I can’t do this. I can’t get married. It’s going to be the end of me.
My thrashing and out-of-control breathing has woken Will. “What’s up?” he says groggily, his eyes only half open and straining to focus.
“I haven’t been able to sleep all night. I’ve been having bad dreams.”
“I’m sorry, hon.”
“I think we have to talk.”
“What about?”
“Will, I love you, but I’m not sure I have what it takes to be married. I thought marriage was what I wanted, but now I don’t think it is.”
“Eva, you just had a bad dream.”
“No. It’s more than that. I haven’t done anything with the wedding. Not since that night I spent in the hospital.”

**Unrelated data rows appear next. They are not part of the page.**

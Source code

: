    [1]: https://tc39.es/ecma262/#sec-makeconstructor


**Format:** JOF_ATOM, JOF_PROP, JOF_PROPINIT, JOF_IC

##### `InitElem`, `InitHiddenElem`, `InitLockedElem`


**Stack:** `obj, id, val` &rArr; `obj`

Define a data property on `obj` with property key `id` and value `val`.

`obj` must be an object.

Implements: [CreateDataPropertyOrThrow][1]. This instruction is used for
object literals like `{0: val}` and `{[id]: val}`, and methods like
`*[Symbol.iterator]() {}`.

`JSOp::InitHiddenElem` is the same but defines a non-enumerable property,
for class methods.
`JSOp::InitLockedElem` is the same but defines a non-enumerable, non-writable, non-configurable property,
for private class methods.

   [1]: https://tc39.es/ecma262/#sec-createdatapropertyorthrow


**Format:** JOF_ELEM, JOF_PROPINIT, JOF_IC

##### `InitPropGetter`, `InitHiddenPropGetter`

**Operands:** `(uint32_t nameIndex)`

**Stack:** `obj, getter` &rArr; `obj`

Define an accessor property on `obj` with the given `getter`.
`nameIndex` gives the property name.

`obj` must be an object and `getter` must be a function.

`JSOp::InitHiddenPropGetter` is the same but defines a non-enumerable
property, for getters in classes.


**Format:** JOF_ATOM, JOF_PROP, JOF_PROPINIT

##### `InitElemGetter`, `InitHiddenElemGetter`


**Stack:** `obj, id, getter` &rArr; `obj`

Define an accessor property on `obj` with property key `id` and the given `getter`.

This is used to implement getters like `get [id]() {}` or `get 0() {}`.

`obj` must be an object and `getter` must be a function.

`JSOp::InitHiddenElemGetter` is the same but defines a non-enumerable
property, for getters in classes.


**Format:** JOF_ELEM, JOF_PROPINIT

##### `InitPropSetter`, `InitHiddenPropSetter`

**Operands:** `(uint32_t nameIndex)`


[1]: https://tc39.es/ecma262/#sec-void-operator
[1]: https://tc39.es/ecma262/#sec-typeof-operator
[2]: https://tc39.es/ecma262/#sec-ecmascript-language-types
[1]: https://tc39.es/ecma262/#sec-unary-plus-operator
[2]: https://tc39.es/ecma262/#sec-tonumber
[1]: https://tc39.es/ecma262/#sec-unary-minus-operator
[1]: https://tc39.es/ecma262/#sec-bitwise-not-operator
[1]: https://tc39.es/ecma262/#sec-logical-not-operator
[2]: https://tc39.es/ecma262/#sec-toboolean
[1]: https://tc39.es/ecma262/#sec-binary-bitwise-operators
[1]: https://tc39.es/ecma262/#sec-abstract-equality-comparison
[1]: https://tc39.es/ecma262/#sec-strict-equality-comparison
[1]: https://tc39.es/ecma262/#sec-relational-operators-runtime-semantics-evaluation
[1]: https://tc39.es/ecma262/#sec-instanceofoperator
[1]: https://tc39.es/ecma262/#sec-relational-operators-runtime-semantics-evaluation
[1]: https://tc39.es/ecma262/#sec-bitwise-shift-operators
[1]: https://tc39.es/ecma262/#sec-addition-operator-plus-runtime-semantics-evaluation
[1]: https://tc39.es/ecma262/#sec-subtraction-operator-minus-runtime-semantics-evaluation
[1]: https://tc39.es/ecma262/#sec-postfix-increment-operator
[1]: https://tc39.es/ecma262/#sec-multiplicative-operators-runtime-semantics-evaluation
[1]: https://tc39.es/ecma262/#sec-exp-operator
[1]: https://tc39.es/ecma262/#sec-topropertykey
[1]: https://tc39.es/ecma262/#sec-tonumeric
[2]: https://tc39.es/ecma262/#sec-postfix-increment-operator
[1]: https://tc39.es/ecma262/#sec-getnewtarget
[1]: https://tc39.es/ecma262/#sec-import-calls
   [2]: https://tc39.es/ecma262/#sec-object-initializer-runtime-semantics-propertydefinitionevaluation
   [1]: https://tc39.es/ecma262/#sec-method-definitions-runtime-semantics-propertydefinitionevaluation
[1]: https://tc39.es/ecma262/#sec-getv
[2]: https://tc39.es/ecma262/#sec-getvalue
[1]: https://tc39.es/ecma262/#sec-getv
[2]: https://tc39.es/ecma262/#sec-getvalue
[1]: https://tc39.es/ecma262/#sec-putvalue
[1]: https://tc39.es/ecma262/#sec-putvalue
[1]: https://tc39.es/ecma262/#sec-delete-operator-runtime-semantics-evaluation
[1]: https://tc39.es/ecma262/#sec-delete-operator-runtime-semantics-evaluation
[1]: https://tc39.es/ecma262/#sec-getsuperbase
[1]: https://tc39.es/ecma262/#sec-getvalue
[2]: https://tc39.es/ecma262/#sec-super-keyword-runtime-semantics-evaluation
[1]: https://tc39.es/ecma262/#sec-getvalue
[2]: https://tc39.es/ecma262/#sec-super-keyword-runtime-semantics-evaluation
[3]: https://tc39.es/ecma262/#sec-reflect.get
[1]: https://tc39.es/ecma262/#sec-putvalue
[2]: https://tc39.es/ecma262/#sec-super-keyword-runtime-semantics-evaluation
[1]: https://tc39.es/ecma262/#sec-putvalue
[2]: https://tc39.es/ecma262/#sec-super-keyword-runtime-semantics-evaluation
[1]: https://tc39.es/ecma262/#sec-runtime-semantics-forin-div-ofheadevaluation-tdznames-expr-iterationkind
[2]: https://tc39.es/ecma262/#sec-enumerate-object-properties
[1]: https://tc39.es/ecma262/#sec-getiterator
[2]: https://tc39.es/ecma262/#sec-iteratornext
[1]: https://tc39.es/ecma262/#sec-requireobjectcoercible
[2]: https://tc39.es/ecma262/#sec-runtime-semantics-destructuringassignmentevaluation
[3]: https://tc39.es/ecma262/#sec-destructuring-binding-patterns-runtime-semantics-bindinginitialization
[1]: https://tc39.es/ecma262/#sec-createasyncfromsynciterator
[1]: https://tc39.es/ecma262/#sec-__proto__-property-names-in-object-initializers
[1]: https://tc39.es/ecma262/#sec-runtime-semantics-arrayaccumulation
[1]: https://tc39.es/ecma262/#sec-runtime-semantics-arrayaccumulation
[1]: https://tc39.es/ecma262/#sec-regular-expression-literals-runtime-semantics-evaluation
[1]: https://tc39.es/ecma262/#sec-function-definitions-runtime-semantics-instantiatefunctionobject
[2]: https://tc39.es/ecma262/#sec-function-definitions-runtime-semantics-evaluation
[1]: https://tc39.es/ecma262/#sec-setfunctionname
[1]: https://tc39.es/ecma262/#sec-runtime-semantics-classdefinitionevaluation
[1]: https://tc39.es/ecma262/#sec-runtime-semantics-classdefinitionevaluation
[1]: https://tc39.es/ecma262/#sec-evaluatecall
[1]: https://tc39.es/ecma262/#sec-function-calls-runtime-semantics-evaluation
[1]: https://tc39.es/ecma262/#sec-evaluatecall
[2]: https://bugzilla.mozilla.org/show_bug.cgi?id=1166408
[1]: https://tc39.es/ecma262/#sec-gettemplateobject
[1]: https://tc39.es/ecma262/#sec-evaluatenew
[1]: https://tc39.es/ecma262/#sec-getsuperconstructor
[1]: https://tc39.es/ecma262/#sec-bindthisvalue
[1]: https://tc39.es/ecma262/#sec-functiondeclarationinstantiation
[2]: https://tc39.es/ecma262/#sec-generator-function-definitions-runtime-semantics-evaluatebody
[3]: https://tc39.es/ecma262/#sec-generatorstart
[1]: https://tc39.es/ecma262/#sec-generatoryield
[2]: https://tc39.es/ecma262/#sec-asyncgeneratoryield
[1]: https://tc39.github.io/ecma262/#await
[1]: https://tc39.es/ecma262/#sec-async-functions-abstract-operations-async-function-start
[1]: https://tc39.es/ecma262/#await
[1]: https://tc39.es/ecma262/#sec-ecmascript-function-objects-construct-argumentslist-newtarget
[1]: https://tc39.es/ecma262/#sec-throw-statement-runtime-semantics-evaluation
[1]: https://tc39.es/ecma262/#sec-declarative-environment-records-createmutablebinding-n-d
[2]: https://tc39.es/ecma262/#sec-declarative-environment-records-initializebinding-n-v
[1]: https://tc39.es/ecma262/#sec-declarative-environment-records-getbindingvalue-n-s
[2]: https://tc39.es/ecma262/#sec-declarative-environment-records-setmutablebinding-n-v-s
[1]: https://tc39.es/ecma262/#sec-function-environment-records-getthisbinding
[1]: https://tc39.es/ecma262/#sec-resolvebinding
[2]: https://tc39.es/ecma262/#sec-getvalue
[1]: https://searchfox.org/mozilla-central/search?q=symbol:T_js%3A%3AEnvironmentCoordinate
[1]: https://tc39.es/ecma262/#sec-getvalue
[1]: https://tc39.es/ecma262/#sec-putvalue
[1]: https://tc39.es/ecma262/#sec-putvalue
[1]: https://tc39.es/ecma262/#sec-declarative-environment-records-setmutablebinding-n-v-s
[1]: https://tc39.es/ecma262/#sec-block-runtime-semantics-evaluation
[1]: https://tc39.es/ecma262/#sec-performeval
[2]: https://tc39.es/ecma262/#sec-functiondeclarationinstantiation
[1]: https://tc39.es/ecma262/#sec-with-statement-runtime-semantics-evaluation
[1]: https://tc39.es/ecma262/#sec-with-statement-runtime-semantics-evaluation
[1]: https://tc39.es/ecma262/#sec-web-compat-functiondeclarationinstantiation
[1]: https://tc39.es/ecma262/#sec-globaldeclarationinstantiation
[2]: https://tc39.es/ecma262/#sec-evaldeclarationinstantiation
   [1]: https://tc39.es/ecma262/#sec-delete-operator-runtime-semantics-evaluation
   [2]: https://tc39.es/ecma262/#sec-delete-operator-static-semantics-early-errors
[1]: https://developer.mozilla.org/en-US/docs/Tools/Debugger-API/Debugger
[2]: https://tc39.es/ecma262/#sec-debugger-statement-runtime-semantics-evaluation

“You’ve just been under too much stress. Let’s just elope.”
“It’s not the wedding I don’t want. I just don’t want to be married. I’ve thought about this a lot.”
Tears well up in his eyes. I’ve never seen him cry before. You’re going to think I’m awful, but I’m actually touched—happy even—by the sight. I think,
this man really loves me
. I think I knew that before, but in a logical, cerebral way. His tears make me understand his commitment to me in a more real, emotional way, some place deep in the core of my soul.

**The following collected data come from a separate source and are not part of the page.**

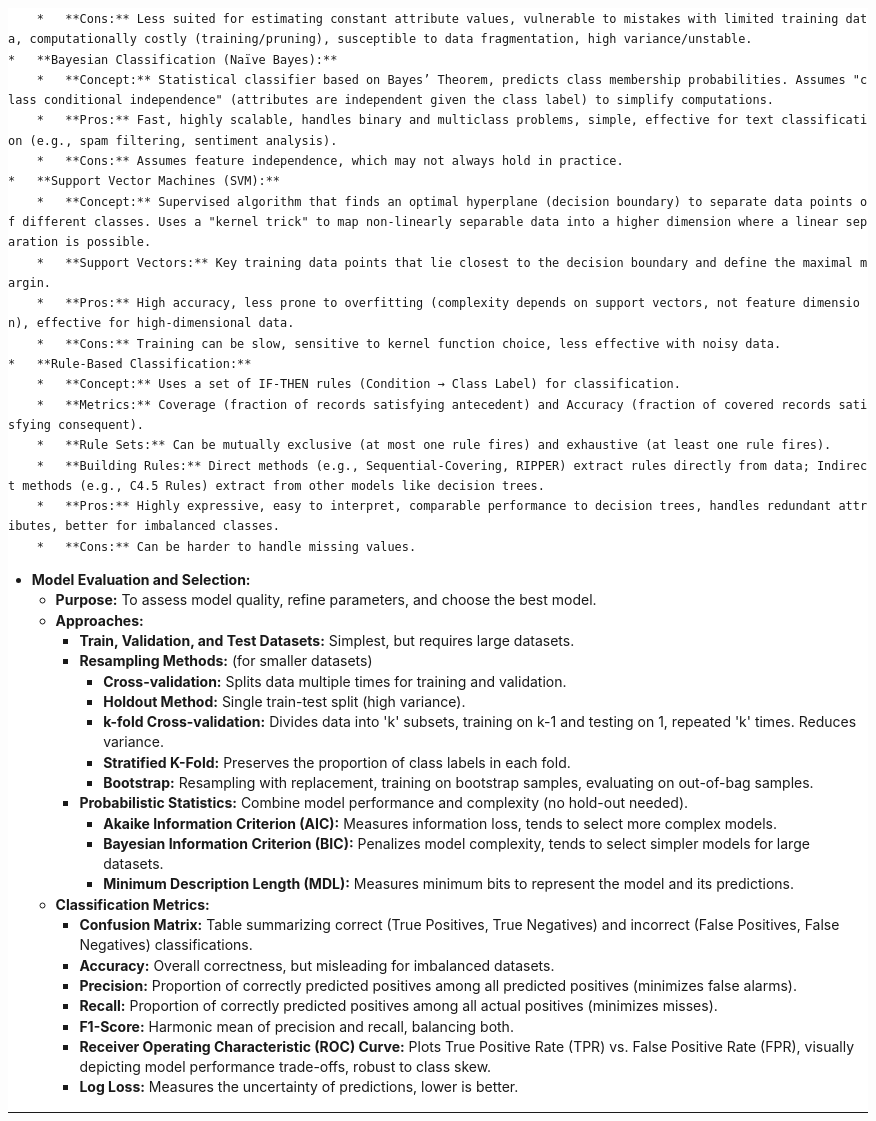         *   **Cons:** Less suited for estimating constant attribute values, vulnerable to mistakes with limited training data, computationally costly (training/pruning), susceptible to data fragmentation, high variance/unstable.
    *   **Bayesian Classification (Naïve Bayes):**
        *   **Concept:** Statistical classifier based on Bayes’ Theorem, predicts class membership probabilities. Assumes "class conditional independence" (attributes are independent given the class label) to simplify computations.
        *   **Pros:** Fast, highly scalable, handles binary and multiclass problems, simple, effective for text classification (e.g., spam filtering, sentiment analysis).
        *   **Cons:** Assumes feature independence, which may not always hold in practice.
    *   **Support Vector Machines (SVM):**
        *   **Concept:** Supervised algorithm that finds an optimal hyperplane (decision boundary) to separate data points of different classes. Uses a "kernel trick" to map non-linearly separable data into a higher dimension where a linear separation is possible.
        *   **Support Vectors:** Key training data points that lie closest to the decision boundary and define the maximal margin.
        *   **Pros:** High accuracy, less prone to overfitting (complexity depends on support vectors, not feature dimension), effective for high-dimensional data.
        *   **Cons:** Training can be slow, sensitive to kernel function choice, less effective with noisy data.
    *   **Rule-Based Classification:**
        *   **Concept:** Uses a set of IF-THEN rules (Condition → Class Label) for classification.
        *   **Metrics:** Coverage (fraction of records satisfying antecedent) and Accuracy (fraction of covered records satisfying consequent).
        *   **Rule Sets:** Can be mutually exclusive (at most one rule fires) and exhaustive (at least one rule fires).
        *   **Building Rules:** Direct methods (e.g., Sequential-Covering, RIPPER) extract rules directly from data; Indirect methods (e.g., C4.5 Rules) extract from other models like decision trees.
        *   **Pros:** Highly expressive, easy to interpret, comparable performance to decision trees, handles redundant attributes, better for imbalanced classes.
        *   **Cons:** Can be harder to handle missing values.
*   **Model Evaluation and Selection:**
    *   **Purpose:** To assess model quality, refine parameters, and choose the best model.
    *   **Approaches:**
        *   **Train, Validation, and Test Datasets:** Simplest, but requires large datasets.
        *   **Resampling Methods:** (for smaller datasets)
            *   **Cross-validation:** Splits data multiple times for training and validation.
            *   **Holdout Method:** Single train-test split (high variance).
            *   **k-fold Cross-validation:** Divides data into 'k' subsets, training on k-1 and testing on 1, repeated 'k' times. Reduces variance.
            *   **Stratified K-Fold:** Preserves the proportion of class labels in each fold.
            *   **Bootstrap:** Resampling with replacement, training on bootstrap samples, evaluating on out-of-bag samples.
        *   **Probabilistic Statistics:** Combine model performance and complexity (no hold-out needed).
            *   **Akaike Information Criterion (AIC):** Measures information loss, tends to select more complex models.
            *   **Bayesian Information Criterion (BIC):** Penalizes model complexity, tends to select simpler models for large datasets.
            *   **Minimum Description Length (MDL):** Measures minimum bits to represent the model and its predictions.
    *   **Classification Metrics:**
        *   **Confusion Matrix:** Table summarizing correct (True Positives, True Negatives) and incorrect (False Positives, False Negatives) classifications.
        *   **Accuracy:** Overall correctness, but misleading for imbalanced datasets.
        *   **Precision:** Proportion of correctly predicted positives among all predicted positives (minimizes false alarms).
        *   **Recall:** Proportion of correctly predicted positives among all actual positives (minimizes misses).
        *   **F1-Score:** Harmonic mean of precision and recall, balancing both.
        *   **Receiver Operating Characteristic (ROC) Curve:** Plots True Positive Rate (TPR) vs. False Positive Rate (FPR), visually depicting model performance trade-offs, robust to class skew.
        *   **Log Loss:** Measures the uncertainty of predictions, lower is better.

--- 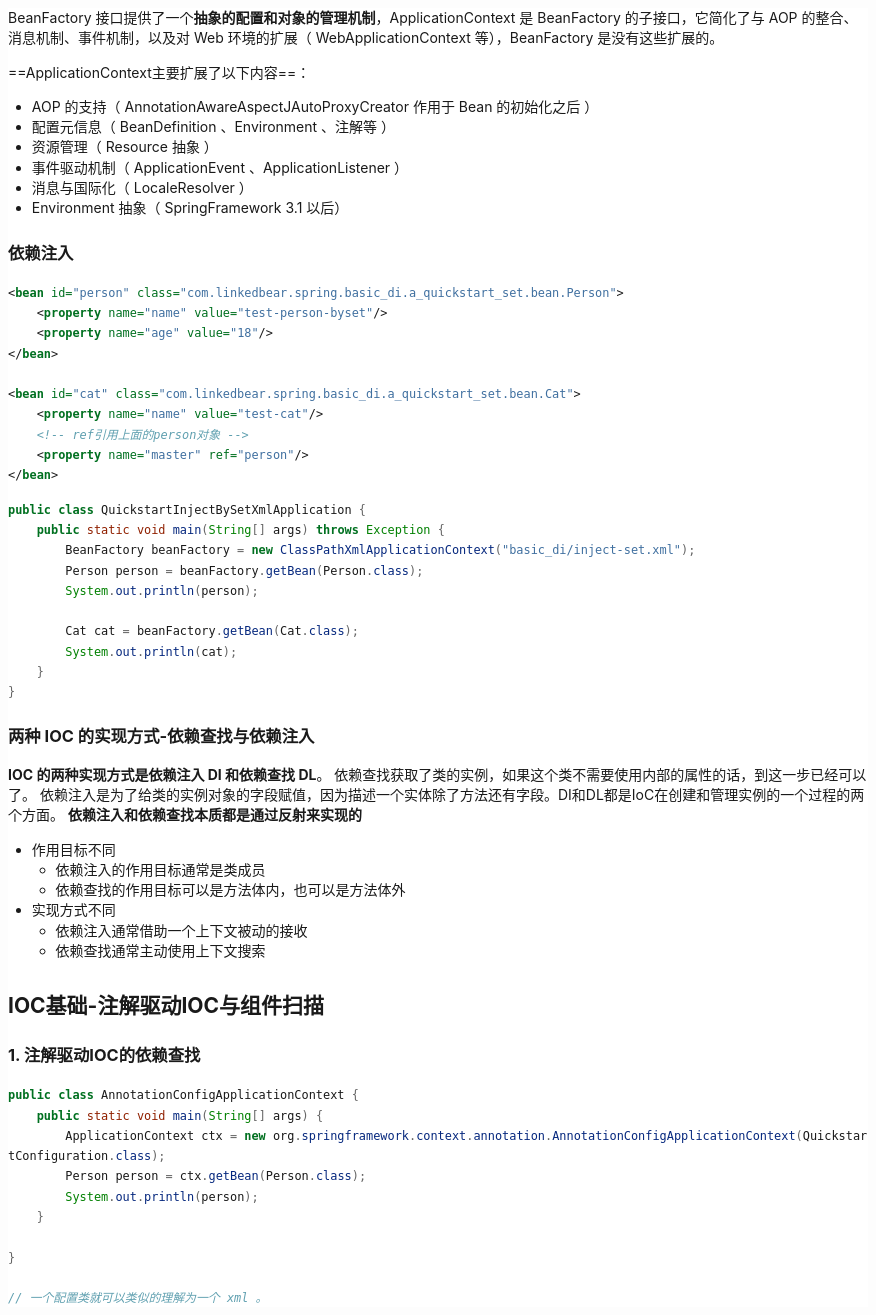 BeanFactory 接口提供了一个**抽象的配置和对象的管理机制**，ApplicationContext 是 BeanFactory 的子接口，它简化了与 AOP 的整合、消息机制、事件机制，以及对 Web 环境的扩展（ WebApplicationContext 等），BeanFactory 是没有这些扩展的。

==ApplicationContext主要扩展了以下内容==：
- AOP 的支持（ AnnotationAwareAspectJAutoProxyCreator 作用于 Bean 的初始化之后 ）
- 配置元信息（ BeanDefinition 、Environment 、注解等 ）
- 资源管理（ Resource 抽象 ）
- 事件驱动机制（ ApplicationEvent 、ApplicationListener ）
- 消息与国际化（ LocaleResolver ）
- Environment 抽象（ SpringFramework 3.1 以后）

### 依赖注入

```xml
<bean id="person" class="com.linkedbear.spring.basic_di.a_quickstart_set.bean.Person">
    <property name="name" value="test-person-byset"/>
    <property name="age" value="18"/>
</bean>

<bean id="cat" class="com.linkedbear.spring.basic_di.a_quickstart_set.bean.Cat">
    <property name="name" value="test-cat"/>
    <!-- ref引用上面的person对象 -->
    <property name="master" ref="person"/>
</bean>
```
```java
public class QuickstartInjectBySetXmlApplication {
    public static void main(String[] args) throws Exception {
        BeanFactory beanFactory = new ClassPathXmlApplicationContext("basic_di/inject-set.xml");
        Person person = beanFactory.getBean(Person.class);
        System.out.println(person);
        
        Cat cat = beanFactory.getBean(Cat.class);
        System.out.println(cat);
    }
}
```
### 两种 IOC 的实现方式-依赖查找与依赖注入
**IOC 的两种实现方式是依赖注入 DI 和依赖查找 DL**。
依赖查找获取了类的实例，如果这个类不需要使用内部的属性的话，到这一步已经可以了。
依赖注入是为了给类的实例对象的字段赋值，因为描述一个实体除了方法还有字段。DI和DL都是IoC在创建和管理实例的一个过程的两个方面。
**依赖注入和依赖查找本质都是通过反射来实现的**
- 作用目标不同
    - 依赖注入的作用目标通常是类成员
    - 依赖查找的作用目标可以是方法体内，也可以是方法体外
- 实现方式不同
    - 依赖注入通常借助一个上下文被动的接收
    - 依赖查找通常主动使用上下文搜索

## IOC基础-注解驱动IOC与组件扫描
### 1. 注解驱动IOC的依赖查找
```java
public class AnnotationConfigApplicationContext {
    public static void main(String[] args) {
        ApplicationContext ctx = new org.springframework.context.annotation.AnnotationConfigApplicationContext(QuickstartConfiguration.class);
        Person person = ctx.getBean(Person.class);
        System.out.println(person);
    }

}

// 一个配置类就可以类似的理解为一个 xml 。
```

“Will, I think I’ve stopped planning the wedding because deep down I have too many conflicted feelings about being married. I think the truth is that I don’t want to be married. I mean, if I wanted kids, I would definitely want to be married for legal reasons, but I don’t want kids, so I don’t see the point.”

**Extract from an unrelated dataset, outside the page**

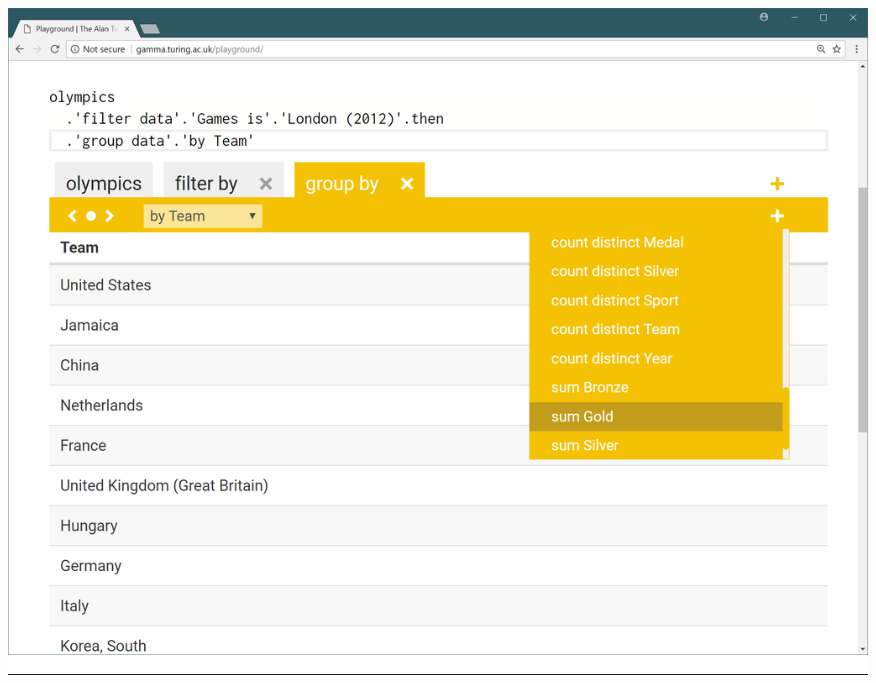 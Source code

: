 <img src="images/gamma3.png" style="width:100%"/>

---------------------------------------------------------------------------------------------------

“I’ll tell you what the point is,” Will says. “The point is that I want to make a commitment to you and I want you to make a commitment to me and I want to do it in front of everyone we love and care about. I want to let the world know that there is no one in the world I would rather be with. No one.”
“But you thought that when you married…Elizabeth,” I get her name out, her real name out, stumbling over it only a little. “You know better than anyone how you can enter a marriage believing it will last forever only to end up divorced a few years later.”
“I got married when I was twenty-eight years old. I was young. I know much better now what marriage means, and what you need to do to make a marriage succeed. You and I have both been in love before, but what we have together you and I, it isn’t the young, naïve love we’ve had with other people. We’re older and wiser and we know what marriage and commitment really mean. I don’t think things will always be easy in our lives, but I believe that if we’re together, we could be happy most of the time. And when we do go through hard times, I want to get through them together.”
“I’m sorry, Will,” I say, slipping the beautiful antique platinum engagement ring off my finger. “I want to be with you, but I don’t want to be married to you.”